Wolfgang Reinhard: Resonanzsensibilität von Kulturen
This article seeks to complement Hartmut Rosa’s stimulating book on resonance theory from an intercultural or, in a present-day term, transcultural perspective. This approach is chosen here because societies can vary extremely with regard to their mutual cultural sensitivity. This fact entailed important historical consequences. The article first presents Rosa’s concept of resonance (1), then provides a brief working definition of culture (2). After offering a general proposition on transcultural resonance sensitivity (3), the article discusses early modern preconditions of cultural interaction between Europe and Latin America as well as between Europe and East Asia. The pre-modern world most likely left more comparable patterns of cultural identity than our present world of largely unified global culture (4). Three histories of resonance between Europe, on the one hand, and Japan, China and Spanish America, on the other (5) form the basis of some general conclusions in the final section.
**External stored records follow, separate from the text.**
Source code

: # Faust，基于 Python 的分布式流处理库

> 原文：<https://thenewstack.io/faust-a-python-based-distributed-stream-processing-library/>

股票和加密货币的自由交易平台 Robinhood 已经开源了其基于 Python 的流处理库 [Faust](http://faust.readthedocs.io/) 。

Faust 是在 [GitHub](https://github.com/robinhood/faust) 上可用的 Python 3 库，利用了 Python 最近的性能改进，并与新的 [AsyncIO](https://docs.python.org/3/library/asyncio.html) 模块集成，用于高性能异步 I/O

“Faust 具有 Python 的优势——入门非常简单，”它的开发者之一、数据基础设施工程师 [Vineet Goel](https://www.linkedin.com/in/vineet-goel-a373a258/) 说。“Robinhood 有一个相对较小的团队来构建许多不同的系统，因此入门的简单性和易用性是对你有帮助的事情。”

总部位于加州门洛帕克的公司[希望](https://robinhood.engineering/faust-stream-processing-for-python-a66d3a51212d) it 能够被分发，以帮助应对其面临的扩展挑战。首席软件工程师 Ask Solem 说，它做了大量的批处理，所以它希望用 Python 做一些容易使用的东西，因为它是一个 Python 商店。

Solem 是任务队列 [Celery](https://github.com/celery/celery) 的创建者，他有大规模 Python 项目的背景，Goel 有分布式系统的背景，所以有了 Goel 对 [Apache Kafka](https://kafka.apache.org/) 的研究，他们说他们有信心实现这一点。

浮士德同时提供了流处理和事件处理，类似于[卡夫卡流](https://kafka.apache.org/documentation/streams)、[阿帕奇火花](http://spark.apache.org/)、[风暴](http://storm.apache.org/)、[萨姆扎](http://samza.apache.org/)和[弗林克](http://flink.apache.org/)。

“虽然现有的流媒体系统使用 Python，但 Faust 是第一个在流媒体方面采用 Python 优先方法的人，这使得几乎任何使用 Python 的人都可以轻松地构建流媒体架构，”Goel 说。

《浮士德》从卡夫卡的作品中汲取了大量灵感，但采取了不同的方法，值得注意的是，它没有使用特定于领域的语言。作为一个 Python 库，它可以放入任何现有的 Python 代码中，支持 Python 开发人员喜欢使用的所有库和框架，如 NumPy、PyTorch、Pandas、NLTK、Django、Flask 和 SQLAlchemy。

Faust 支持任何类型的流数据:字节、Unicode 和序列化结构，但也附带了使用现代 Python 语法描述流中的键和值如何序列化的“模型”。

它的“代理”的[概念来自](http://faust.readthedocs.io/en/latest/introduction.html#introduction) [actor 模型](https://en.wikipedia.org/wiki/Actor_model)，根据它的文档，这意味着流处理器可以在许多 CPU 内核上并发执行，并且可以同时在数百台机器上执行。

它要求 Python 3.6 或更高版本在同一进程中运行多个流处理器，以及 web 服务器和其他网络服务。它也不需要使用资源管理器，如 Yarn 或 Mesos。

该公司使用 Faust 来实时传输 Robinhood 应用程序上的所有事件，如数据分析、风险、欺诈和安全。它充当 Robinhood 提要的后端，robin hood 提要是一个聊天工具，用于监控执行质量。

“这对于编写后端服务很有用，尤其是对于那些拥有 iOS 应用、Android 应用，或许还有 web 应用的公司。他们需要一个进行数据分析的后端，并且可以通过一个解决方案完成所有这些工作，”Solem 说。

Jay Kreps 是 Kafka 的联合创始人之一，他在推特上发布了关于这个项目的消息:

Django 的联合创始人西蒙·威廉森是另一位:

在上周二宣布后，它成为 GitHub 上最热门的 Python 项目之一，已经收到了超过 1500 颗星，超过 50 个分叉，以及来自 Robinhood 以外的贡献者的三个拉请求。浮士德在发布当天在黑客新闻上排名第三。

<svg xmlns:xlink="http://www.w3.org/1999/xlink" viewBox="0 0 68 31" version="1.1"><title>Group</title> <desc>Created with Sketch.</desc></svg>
Ulrich Veit: Die „ethnographische Analogie“: Aufstieg und Niedergang eines heuristischen Schemas in der deutschsprachigen Urgeschichtsforschung im 20. Jahrhundert
In retrospect, “ethnographic analogy” may be regarded as one of the central concepts of research in prehistory under the influence of positivism during the late 19th century. As a heuristic principle for the interpretation of archaeological finds and other archaeological structures (palaeolithic parietal and mobile art, neolithic monumental architecture, bronze and iron age grave inventories) this form of asymmetric cultural comparison continued to develop in the 19th century, but it retained its relevance for archaeological reasoning even under the different epistemological conditions of the 20th century (historicism, functionalism, processualism, early post-processualism). During this period, several attempts were undertaken by prehistorians to develop a method of analogical inference based on this principle. But all these attempts ultimately failed because from a heuristic principle, no lawlike conclusions can be drawn. As a consequence, the principle of analogical reasoning increasingly came under critique. The criticism reflects some of the fundamental epistemological changes that took place within Prehistoric Archaeology during the 20th century. Mainly from a history of science perspective and with a focus on debates conducted within the german context, this paper presents the relevant arguments made in favour of and against “ethnographic analogy”. It thus sheds new light on the special historical conditions that led to the development, flourishing, and crisis of this important heuristic principle.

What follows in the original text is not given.